Borlaug's achievements were not confined to the laboratory and fields. He insisted that governments pay poor farmers world prices for their grain. At the time, many developing nations-eager to supply cheap food to their urban citizens, who might otherwise rebel-required their farmers to sell into a government concession that paid them less than half of the world market price for their agricultural products. The result, predictably, was hoarding and underproduction. Using his hard-won prestige as a kind of platform, Borlaug persuaded the governments of Pakistan and India to drop such self-defeating policies. Fair prices and high doses of fertilizer combined with new grains changed everything. By 1968 Pakistan was self-sufficient in wheat, and by 1974 India was self-sufficient in all cereals.
Instead of cheering the successes of the Green Revolution, Ehrlich doubled down on his predictions of imminent global collapse. In a 1969 article, "Eco-Catastrophe," in Ramparts magazine, he excoriated people "lacking the expertise to see through the Green Revolution drivel" for failing to realize that by "the early 1970s, the 'Green Revolution' was more talk than substance." Ehrlich derided officials in the US Department of Agriculture and Agency for International Development for supposedly "rav[ing] about the approaching transformation of agriculture in the underdeveloped countries (UDCs)." He continued, "Most historians agree that a combination of utter ignorance of ecology, a desire to justify past errors, and pressure from agroindustry" was behind the Green Revolution propaganda campaign. In his dire scenario, famines would soon break out first in India and Pakistan, but soon spread to "Indonesia, the Philippines, Malawi, the Congo, Egypt, Colombia, Ecuador, Honduras, the Dominican Republic, and Mexico." Ehrlich's prophecy of famine ends by proclaiming, "Everywhere hard realities destroyed the illusion of the Green Revolution."
The famines didn't happen. In Pakistan, wheat yields rose from 4.6 million tons in 1965 to 8.4 million in 1970. In India, wheat yields rose from 12.3 million tons to 20 million. And the yields continue to increase. The US Department of Agriculture is projecting Pakistan's 2014 wheat harvest at 24.5 million tons and India's at a record 96 million tons. Since Ehrlich's dire predictions in 1968, India's population has risen from 500 million to 1.2 billion and its economy has grown tenfold. Concurrently, its wheat production has also increased nearly fivefold. Both Pakistan and India export grain today. India is expected to export 18 million tons of grain in 2014.
Contrary to Ehrlich's bold pronouncements, hundreds of millions didn't die in massive famines. India fed far more than 200 million more people, and by 1971 it was close enough to self-sufficiency in food production that Ehrlich discreetly omitted his prediction about that from later editions of The Population Bomb. The last four decades have seen a "progress explosion" that has handily outmatched any "population explosion."
The Food and Agriculture Organization's global food production index (2004 - 2006 = 100) rose from 36 to 117 between 1961 and 2012. That means that over the past fifty or so years, world food production has more than tripled.
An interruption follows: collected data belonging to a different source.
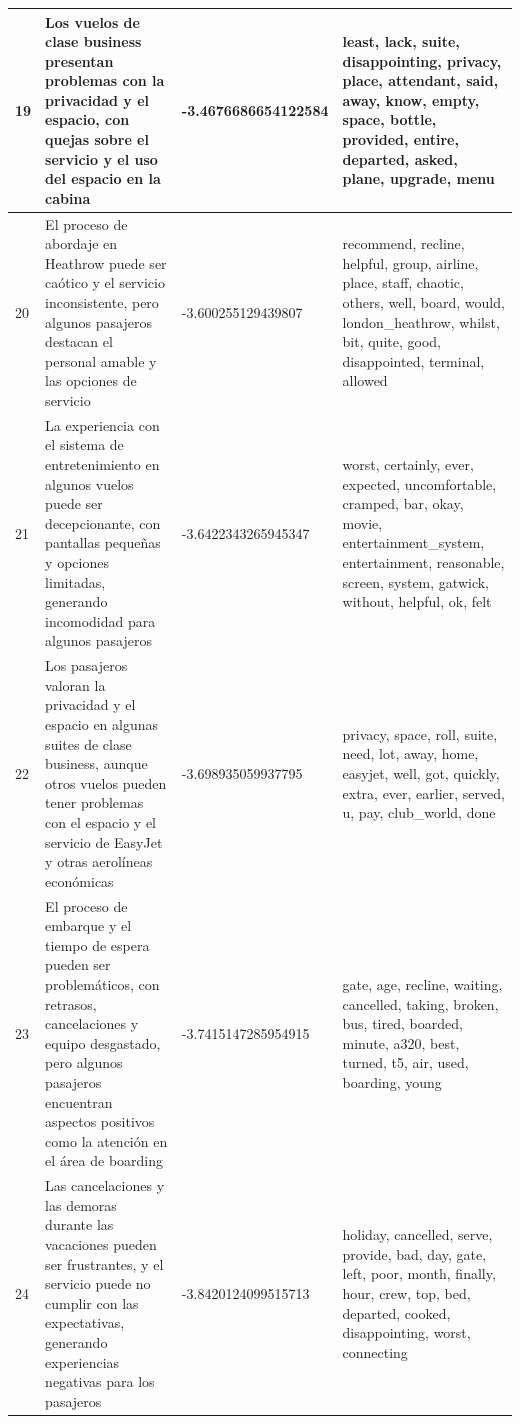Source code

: \documentclass{report}
\begin{document}
{{\begin{longtable}{|p{1cm}|p{4cm}|p{4cm}|p{6cm}|}
                    \hline
                    19 & Los vuelos de clase business presentan problemas con la privacidad y el espacio, con quejas sobre el servicio y el uso del espacio en la cabina & -3.4676686654122584 & least, lack, suite, disappointing, privacy, place, attendant, said, away, know, empty, space, bottle, provided, entire, departed, asked, plane, upgrade, menu \\
                    \hline
                    20 & El proceso de abordaje en Heathrow puede ser caótico y el servicio inconsistente, pero algunos pasajeros destacan el personal amable y las opciones de servicio & -3.600255129439807 & recommend, recline, helpful, group, airline, place, staff, chaotic, others, well, board, would, london\_heathrow, whilst, bit, quite, good, disappointed, terminal, allowed \\
                    \hline
                    21 & La experiencia con el sistema de entretenimiento en algunos vuelos puede ser decepcionante, con pantallas pequeñas y opciones limitadas, generando incomodidad para algunos pasajeros & -3.6422343265945347 & worst, certainly, ever, expected, uncomfortable, cramped, bar, okay, movie, entertainment\_system, entertainment, reasonable, screen, system, gatwick, without, helpful, ok, felt \\
                    \hline
                    22 & Los pasajeros valoran la privacidad y el espacio en algunas suites de clase business, aunque otros vuelos pueden tener problemas con el espacio y el servicio de EasyJet y otras aerolíneas económicas & -3.698935059937795 & privacy, space, roll, suite, need, lot, away, home, easyjet, well, got, quickly, extra, ever, earlier, served, u, pay, club\_world, done \\
                    \hline
                    23 & El proceso de embarque y el tiempo de espera pueden ser problemáticos, con retrasos, cancelaciones y equipo desgastado, pero algunos pasajeros encuentran aspectos positivos como la atención en el área de boarding & -3.7415147285954915 & gate, age, recline, waiting, cancelled, taking, broken, bus, tired, boarded, minute, a320, best, turned, t5, air, used, boarding, young \\
                    \hline
                    24 & Las cancelaciones y las demoras durante las vacaciones pueden ser frustrantes, y el servicio puede no cumplir con las expectativas, generando experiencias negativas para los pasajeros & -3.8420124099515713 & holiday, cancelled, serve, provide, bad, day, gate, left, poor, month, finally, hour, crew, top, bed, departed, cooked, disappointing, worst, connecting \\

\end{longtable}}}
\end{document}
In the meantime, world population increased from just over 3 billion in 1961 to 7.1 billion people in 2012, and the amount of food per person increased by about a third. The FAO further reports that between 1961 and 2009 (the latest figures available), global per capita annual consumption of cereals increased from 282 to 327 pounds, vegetables from 140 to 290 pounds, and meat from 51 to 92 pounds.
According to a 2008 World Bank report, as a result of the increase in food supplies, per capita consumption in developing countries rose from an average of 2,100 calories per day in 1970 to almost 2,700 calories today. That report further observes that "the proportion of people suffering from hunger has fallen by half since the 1960s, from more than one in three to one in six, even as [the] world's population has doubled." While progress has been made, some 870 million people are still undernourished.
Occasional local famines in poor countries caused by armed conflicts or political mischief do still occur. But food is more abundant today than ever before in history, due in large part to the work of Borlaug and his colleagues, and no thanks to neo-Malthusian false prophets like Paul Ehrlich and Lester Brown.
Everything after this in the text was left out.